Lesson 5
How Much in Each Group? (Part 1)
Let’s look at division problems that help us find the size of one group.
5.1: Inventing a Situation
 Think of a situation with a question that can be represented by the equation \(12 \div \frac23 = \,?\) Describe the situation and the question.

Trade descriptions with your partner, and answer your partner’s question.
5.2: How Much in One Batch?
To make 5 batches of cookies, 10 cups of flour are required. Consider the question: How many cups of flour does each batch require?
We can write equations and draw a diagram to represent this situation.
\(\displaystyle 5\, \boldcdot {?} = 10\) \(\displaystyle 10 \div 5 = {?}\)
This helps us see that each batch requires 2 cups of flour.
For each question, write a multiplication equation and a division equation, draw a diagram, and find the answer.
 To make 4 batches of cupcakes, it takes 6 cups of flour. How many cups of flour are needed for 1 batch?
 To make \(\frac12\) batch of rolls, it takes \(\frac54\) cups of flour. How many cups of flour are needed for 1 batch?
 Two cups of flour make \(\frac23\) batch of bread. How many cups of flour make 1 batch?
5.3: One Container and One Section of Highway
Here are three tape diagrams that represent situations about filling containers of water.
Match each situation to a diagram and use the diagram to help you answer the question. Then, write a multiplication equation and a division equation to represent the situation.

Tyler poured a total of 15 cups of water into 2 equalsized bottles and filled each bottle. How much water was in each bottle?

Kiran poured a total of 15 cups of water into equalsized pitchers and filled \(1\frac12\) pitchers. How much water was in the full pitcher?

It takes 15 cups of water to fill \(\frac13\) pail. How much water is needed to fill 1 pail?
Here are tape diagrams that represent situations about cleaning sections of highway.
Match each situation to a diagram and use the diagram to help you answer the question. Then, write a multiplication equation and a division equation to represent the situation.

Priya’s class has adopted two equal sections of a highway to keep clean. The combined length is \(\frac34\) of a mile. How long is each section?

Lin’s class has also adopted some sections of highway to keep clean. If \(1\frac12\) sections are \(\frac34\) mile long, how long is each section?

A school has adopted a section of highway to keep clean. If \(\frac13\) of the section is \(\frac34\) mile long, how long is the section?
To make a Cantor ternary set:
 Start with a tape diagram of length 1 unit. This is step 1.
 Color in the middle third of the tape diagram. This is step 2.
 Do the same to each remaining segment that is not colored in. This is step 3.
 Keep repeating this process.
 How much of the diagram is colored in after step 2? Step 3? Step 10?
 If you continue this process, how much of the tape diagram will you color?

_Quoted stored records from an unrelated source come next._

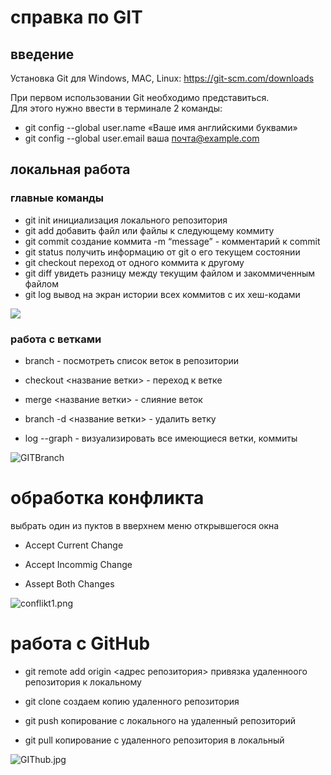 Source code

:# справка по GIT
## введение
Установка Git для Windows, MAC, Linux: 
https://git-scm.com/downloads

При первом использовании Git необходимо представиться.  
Для этого нужно ввести в терминале 2 команды:
* git config --global user.name «Ваше имя английскими буквами»  
* git config --global user.email ваша почта@example.com
## локальная работа

### главные команды

* git init
инициализация локального репозитория
* git add
добавить файл или файлы к следующему коммиту
* git commit
создание коммита
 -m “message” - комментарий к commit
* git status
получить информацию от git о его текущем состоянии
*  git checkout
переход от одного коммита к другому
* git diff
увидеть разницу между текущим файлом и закоммиченным файлом
* git log 
 вывод на экран истории всех коммитов с их хеш-кодами

 ![](GITlokal.jpg)
### работа с ветками

* branch - посмотреть список веток в репозитории

* checkout <название ветки> - переход к ветке

* merge <название ветки> - слияние веток

* branch -d <название ветки> - удалить ветку

* log --graph - визуализировать все имеющиеся ветки, коммиты

![GITBranch](GITBranch.jpg)
# обработка конфликта
выбрать один из пуктов в вверхнем меню открывшегося окна

* Accept Current Change

* Accept Incommig Change

* Assept Both Changes

![conflikt1.png](conflikt1.png)

# работа с GitHub

* git remote add origin <адрес репозитория>
привязка удаленноого репозитория к локальному

* git clone
создаем копию удаленного репозитория

* git push 
копирование с локального на удаленный репозиторий

* git pull 
копирование c удаленного репозитория в локальный
 
 ![GIThub.jpg](GIThub.jpg)
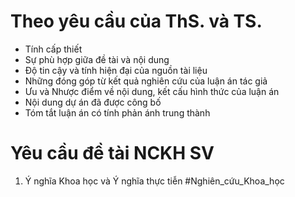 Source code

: # Theo yêu cầu của ThS. và TS.
+ Tính cấp thiết
+ Sự phù hợp giữa đề tài và nội dung
+ Độ tin cậy và tính hiện đại của nguồn tài liệu
+ Những đóng góp từ kết quả nghiên cứu của luận án tác giả
+ Ưu và Nhược điểm về nội dung, kết cấu hình thức của luận án
+ Nội dung dự án đã được công bố
+ Tóm tắt luận án có tính phản ánh trung thành
# Yêu cầu đề tài NCKH SV
1. Ý nghĩa Khoa học và Ý nghĩa thực tiễn
#Nghiên_cứu_Khoa_học  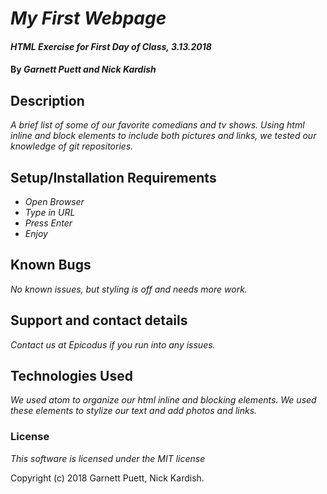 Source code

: # _My First Webpage_

#### _HTML Exercise for First Day of Class, 3.13.2018_

#### By _**Garnett Puett and Nick Kardish**_

## Description

_A brief list of some of our favorite comedians and tv shows. Using html inline and block elements to include both pictures and links, we tested our knowledge of git repositories._

## Setup/Installation Requirements

* _Open Browser_
* _Type in URL_
* _Press Enter_
* _Enjoy_

## Known Bugs

_No known issues, but styling is off and needs more work._

## Support and contact details

_Contact us at Epicodus if you run into any issues._

## Technologies Used

_We used atom to organize our html inline and blocking elements. We used these elements to stylize our text and add photos and links._

### License

_This software is licensed under the MIT license_

Copyright (c) 2018 Garnett Puett, Nick Kardish.

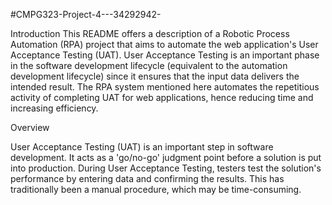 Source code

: #CMPG323-Project-4---34292942-

Introduction
This README offers a description of a Robotic Process Automation (RPA) project that aims to automate the web application's User Acceptance Testing (UAT).
User Acceptance Testing is an important phase in the software development lifecycle (equivalent to the automation development lifecycle) since it ensures that the input data 
delivers the intended result. The RPA system mentioned here automates the repetitious activity of completing UAT for web applications, hence reducing time and increasing efficiency.


Overview

User Acceptance Testing (UAT) is an important step in software development. It acts as a 'go/no-go' judgment point before a solution is put into production.
During User Acceptance Testing, testers test the solution's performance by entering data and confirming the results. This has traditionally been a manual procedure, which may be
time-consuming.
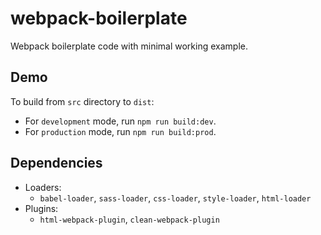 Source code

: webpack-boilerplate
===================

Webpack boilerplate code with minimal working example.

Demo
----

To build from `src` directory to `dist`:

- For `development` mode, run `npm run build:dev`.
- For `production` mode, run `npm run build:prod`.

Dependencies
------------

- Loaders:
  - `babel-loader`, `sass-loader`, `css-loader`, `style-loader`, `html-loader`
- Plugins:
  - `html-webpack-plugin`, `clean-webpack-plugin` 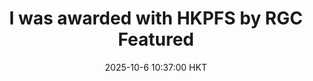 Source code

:---
title: >-
    I was awarded with <strong>HKPFS</strong> by RGC
    <span class="badge badge-pill badge-info">Featured</span>
date: 2025-10-6 10:37:00 HKT
--- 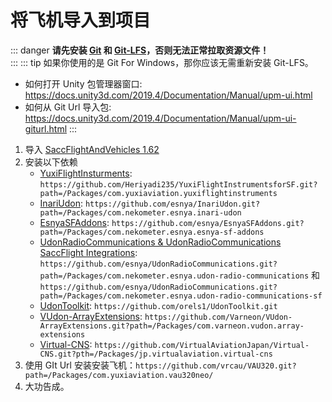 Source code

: # 将飞机导入到项目
::: danger
**请先安装 [Git](https://git-scm.com/) 和 [Git-LFS](https://git-lfs.com/)，否则无法正常拉取资源文件！**  
:::
::: tip
如果你使用的是 Git For Windows，那你应该无需重新安装 Git-LFS。  
- 如何打开 Unity 包管理器窗口: https://docs.unity3d.com/2019.4/Documentation/Manual/upm-ui.html
- 如何从 Git Url 导入包: https://docs.unity3d.com/2019.4/Documentation/Manual/upm-ui-giturl.html
:::
1. 导入 [SaccFlightAndVehicles 1.62](https://github.com/Sacchan-VRC/SaccFlightAndVehicles/releases/tag/1.62)
2. 安装以下依赖
    - [YuxiFlightInsturments](https://github.com/Heriyadi235/YuxiFlightInstrumentsforSF): `https://github.com/Heriyadi235/YuxiFlightInstrumentsforSF.git?path=/Packages/com.yuxiaviation.yuxiflightinstruments`
    - [InariUdon](https://github.com/esnya/InariUdon.git): `https://github.com/esnya/InariUdon.git?path=/Packages/com.nekometer.esnya.inari-udon`
    - [EsnyaSFAddons](https://github.com/Esnya/EsnyaSFAddons): `https://github.com/esnya/EsnyaSFAddons.git?path=/Packages/com.nekometer.esnya.esnya-sf-addons`
    - [UdonRadioCommunications & UdonRadioCommunications SaccFlight Integrations](https://github.com/esnya/UdonRadioCommunications): `https://github.com/esnya/UdonRadioCommunications.git?path=/Packages/com.nekometer.esnya.udon-radio-communications` 和 `https://github.com/esnya/UdonRadioCommunications.git?path=/Packages/com.nekometer.esnya.udon-radio-communications-sf`
    - [UdonToolkit](https://github.com/orels1/UdonToolkit): `https://github.com/orels1/UdonToolkit.git`
    - [VUdon-ArrayExtensions](https://github.com/Varneon/VUdon-ArrayExtensions): `https://github.com/Varneon/VUdon-ArrayExtensions.git?path=/Packages/com.varneon.vudon.array-extensions`
    - [Virtual-CNS](https://github.com/VirtualAviationJapan/Virtual-CNS): `https://github.com/VirtualAviationJapan/Virtual-CNS.git?pth=/Packages/jp.virtualaviation.virtual-cns`
3. 使用 GIt Url 安装安装飞机：`https://github.com/vrcau/VAU320.git?path=/Packages/com.yuxiaviation.vau320neo/`
4. 大功告成。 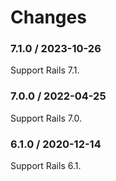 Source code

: # Changes

### 7.1.0 / 2023-10-26

Support Rails 7.1.

### 7.0.0 / 2022-04-25

Support Rails 7.0.

### 6.1.0 / 2020-12-14

Support Rails 6.1.
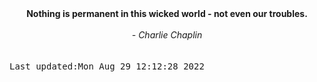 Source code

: 
<div align="center"><b><span>Nothing is permanent in this wicked world - not even our troubles.</span></b><br><br><i> - Charlie Chaplin</i></div>
<br><br><kbd>Last updated:Mon Aug 29 12:12:28 2022</kbd>
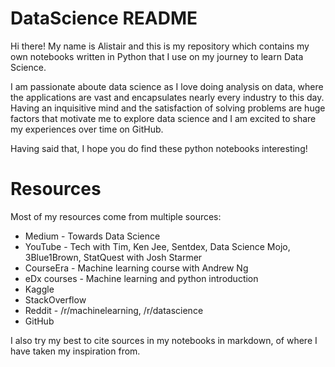 # DataScience README

Hi there! My name is Alistair and this is my repository which contains my own notebooks written in Python that I use on my journey to learn Data Science.

I am passionate aboute data science as I love doing analysis on data, where the applications are vast and encapsulates nearly every industry to this day. Having an inquisitive mind and the satisfaction of solving problems are huge factors that motivate me to explore data science and I am excited to share my experiences over time on GitHub.

Having said that, I hope you do find these python notebooks interesting!


# Resources

Most of my resources come from multiple sources:
* Medium - Towards Data Science
* YouTube - Tech with Tim, Ken Jee, Sentdex, Data Science Mojo, 3Blue1Brown, StatQuest with Josh Starmer
* CourseEra - Machine learning course with Andrew Ng
* eDx courses - Machine learning and python introduction
* Kaggle
* StackOverflow
* Reddit - /r/machinelearning, /r/datascience
* GitHub

I also try my best to cite sources in my notebooks in markdown, of where I have taken my inspiration from.


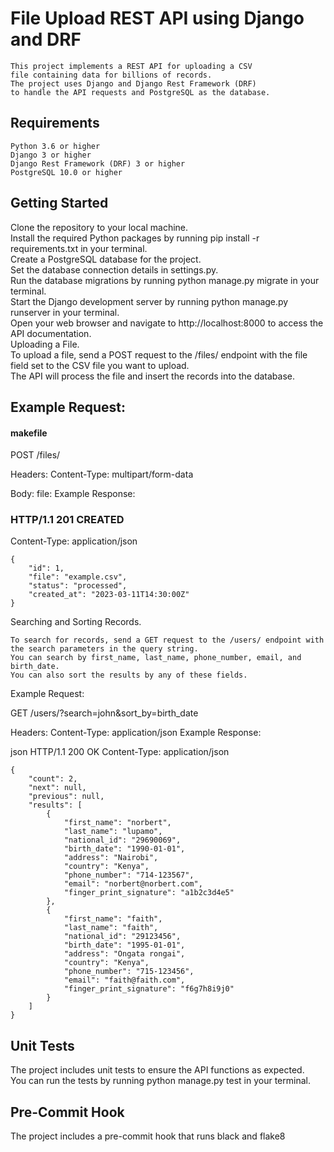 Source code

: 
# File Upload REST API using Django and DRF

    This project implements a REST API for uploading a CSV 
    file containing data for billions of records. 
    The project uses Django and Django Rest Framework (DRF) 
    to handle the API requests and PostgreSQL as the database.

## Requirements
    Python 3.6 or higher
    Django 3 or higher
    Django Rest Framework (DRF) 3 or higher
    PostgreSQL 10.0 or higher

## Getting Started
Clone the repository to your local machine.  
Install the required Python packages by running pip install -r requirements.txt in your terminal.  
Create a PostgreSQL database for the project.  
Set the database connection details in settings.py.  
Run the database migrations by running python manage.py migrate in your terminal.  
Start the Django development server by running python manage.py runserver in your terminal.  
Open your web browser and navigate to http://localhost:8000 to access the API documentation.  
Uploading a File.  
To upload a file, send a POST request to the /files/ endpoint with the file field set to the CSV file you want to upload.   
The API will process the file and insert the records into the database.

## Example Request:

#### makefile
POST /files/

Headers:
Content-Type: multipart/form-data

Body:
file: <CSV File>
Example Response:

###  HTTP/1.1 201 CREATED
Content-Type: application/json

    {
        "id": 1,
        "file": "example.csv",
        "status": "processed",
        "created_at": "2023-03-11T14:30:00Z"
    }   
Searching and Sorting Records.  

    To search for records, send a GET request to the /users/ endpoint with the search parameters in the query string.
    You can search by first_name, last_name, phone_number, email, and birth_date. 
    You can also sort the results by any of these fields.


Example Request:

GET /users/?search=john&sort_by=birth_date

Headers:
Content-Type: application/json
Example Response:

json
    HTTP/1.1 200 OK
    Content-Type: application/json

    {
        "count": 2,
        "next": null,
        "previous": null,
        "results": [
            {
                "first_name": "norbert",
                "last_name": "lupamo",
                "national_id": "29690069",
                "birth_date": "1990-01-01",
                "address": "Nairobi",
                "country": "Kenya",
                "phone_number": "714-123567",
                "email": "norbert@norbert.com",
                "finger_print_signature": "a1b2c3d4e5"
            },
            {
                "first_name": "faith",
                "last_name": "faith",
                "national_id": "29123456",
                "birth_date": "1995-01-01",
                "address": "Ongata rongai",
                "country": "Kenya",
                "phone_number": "715-123456",
                "email": "faith@faith.com",
                "finger_print_signature": "f6g7h8i9j0"
            }
        ]
    }
## Unit Tests
The project includes unit tests to ensure the API functions as expected.                
You can run the tests by running python manage.py test in your terminal.

## Pre-Commit Hook
The project includes a pre-commit hook that runs black and flake8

Can you think of a different process that will give you a similar result? For example, color the first fifth instead of the middle third of each strip.
Summary
Sometimes we know the amount for multiple groups, but we don’t know how much is in one group. We can use division to find out.
For example, if 5 people share \( 8 \frac12\) pounds of cherries equally, how many pounds of cherries does each person get?
We can represent this situation with a multiplication equation and a division equation: \(\displaystyle 5\, \boldcdot {?} = 8\frac12\) \(\displaystyle 8 \frac12 \div 5 = {?}\)
\(8\frac12 \div 5\) can be written as \(\frac{17}{2} \div 5\). Dividing by 5 is equivalent to multiplying by \(\frac 15\), and \(\frac{17}{2} \boldcdot \frac {1}{5} =\frac {17}{10}\). This means each person gets \(1\frac {7}{10}\) pounds.
Other times, we know the amount for a fraction of a group, but we don’t know the size of one whole group. We can also use division to find out.
For example, Jada poured 5 cups of iced tea in a pitcher and filled \(\frac 23\) of the pitcher. How many cups of iced tea fill the entire pitcher?
We can represent this situation with a multiplication equation and a division equation: \(\displaystyle \frac 23 \boldcdot {?} = 5\) \(\displaystyle 5 \div \frac23 = {?}\)
The diagram can help us reason about the answer. If \(\frac23\) of a pitcher is 5 cups, then \(\frac 13\) of a pitcher is half of 5, which is \(\frac52\). Because there are 3 thirds in 1 whole, there would be \((3 \boldcdot \frac52)\) or \(\frac{15}{2}\) cups in one whole pitcher. We can check our answer by multiplying: \(\frac23 \boldcdot \frac {15}{2} = \frac {30}{6}\), and \(\frac {30}{6} = 5\).
Notice that in the first example, the number of groups is greater than 1 (5 people) and in the second, the number of groups is less than 1 (\(\frac 23\) of a pitcher), but the division and multiplication equations for both situations have the same structures.